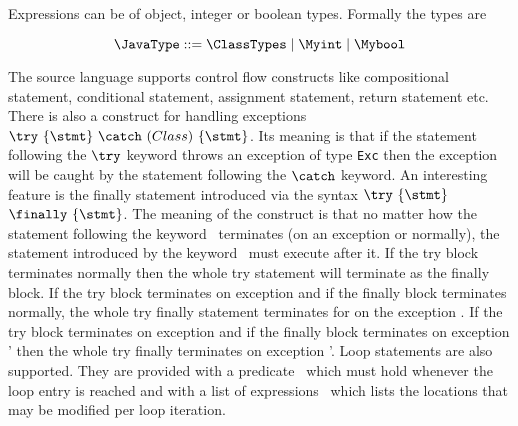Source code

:     Expressions can be of object, integer or boolean types. Formally the types are 

$$ \JavaType ::= \ClassTypes \mid \Myint \mid \Mybool $$ 





  The source language supports control flow constructs like 
  compositional statement, conditional statement, assignment statement, return statement etc.
  There is also a construct for handling exceptions $ \try  \ \{ \stmt \}  \ \catch \ ( Class  )\ \{ \stmt \}  $.
  Its meaning is that if the statement following the $ \try $ keyword throws an exception of type \texttt{Exc} then
  the exception will be caught by the statement following the  $ \catch $ keyword. An interesting feature  is the finally statement
  introduced via the syntax $ \try  \ \{ \stmt \}  $ $ \finally \ \{ \stmt \}$.  The meaning of the construct is that  
  no matter how the statement following the keyword \try \ terminates (on an exception or normally),
  the statement introduced by the keyword \finally \ must execute after it. If the try block terminates normally then the
  whole try statement will terminate as the finally block. If the try block terminates on exception \Exc{} and if the finally block
  terminates normally, the whole try finally statement terminates for on the exception  \Exc{}.  If the try block terminates on exception \Exc{} and if the finally block
  terminates on exception \Exc' then the whole try finally  terminates on exception \Exc'.
  Loop statements are also supported.  They are provided with a predicate \invariant \ which must hold whenever 
  the loop entry is reached and with a list of expressions
   \modLoop \ which lists the locations that  may be modified per loop iteration.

━━━━━━━━━━

## YOUR OBJECTIVE
Return every line in the listing that contains the word "introduced".

## YOUR SOLUTION
  introduced via the syntax $ \try  \ \{ \stmt \}  $ $ \finally \ \{ \stmt \}$.  The meaning of the construct is that  
  the statement introduced by the keyword \finally \ must execute after it. If the try block terminates normally then the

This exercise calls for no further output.